Collect every line below that contains the word "accident".

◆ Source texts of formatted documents
----

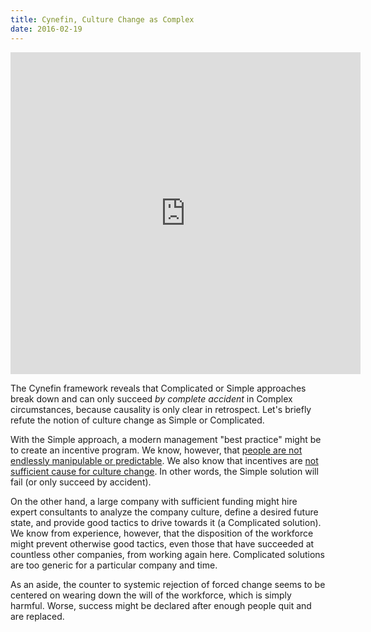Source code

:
 ```yaml
---
title: Cynefin, Culture Change as Complex
date: 2016-02-19
---
```


<iframe width="560" height="515" src="https://www.youtube.com/embed/N7oz366X0-8" frameborder="0" allowfullscreen></iframe>

The Cynefin framework reveals that Complicated or Simple approaches break down and can only succeed *by complete accident* in Complex circumstances, because causality is only clear in retrospect. Let's briefly refute the notion of culture change as Simple or Complicated.

With the Simple approach, a modern management "best practice" might be to create an incentive program. We know, however, that [people are not endlessly manipulable or predictable](https://www.youtube.com/watch?v=u6XAPnuFjJc). We also know that incentives are [not sufficient cause for culture change](https://en.wikipedia.org/wiki/Transformation_of_culture). In other words, the Simple solution will fail (or only succeed by accident).

On the other hand, a large company with sufficient funding might hire expert consultants to analyze the company culture, define a desired future state, and provide good tactics to drive towards it (a Complicated solution). We know from experience, however, that the disposition of the workforce might prevent otherwise good tactics, even those that have succeeded at countless other companies, from working again here. Complicated solutions are too generic for a particular company and time.

As an aside, the counter to systemic rejection of forced change seems to be centered on wearing down the will of the workforce, which is simply harmful. Worse, success might be declared after enough people quit and are replaced.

----

◆ Exercise answer
The Cynefin framework reveals that Complicated or Simple approaches break down and can only succeed *by complete accident* in Complex circumstances, because causality is only clear in retrospect. Let's briefly refute the notion of culture change as Simple or Complicated.
With the Simple approach, a modern management "best practice" might be to create an incentive program. We know, however, that [people are not endlessly manipulable or predictable](https://www.youtube.com/watch?v=u6XAPnuFjJc). We also know that incentives are [not sufficient cause for culture change](https://en.wikipedia.org/wiki/Transformation_of_culture). In other words, the Simple solution will fail (or only succeed by accident).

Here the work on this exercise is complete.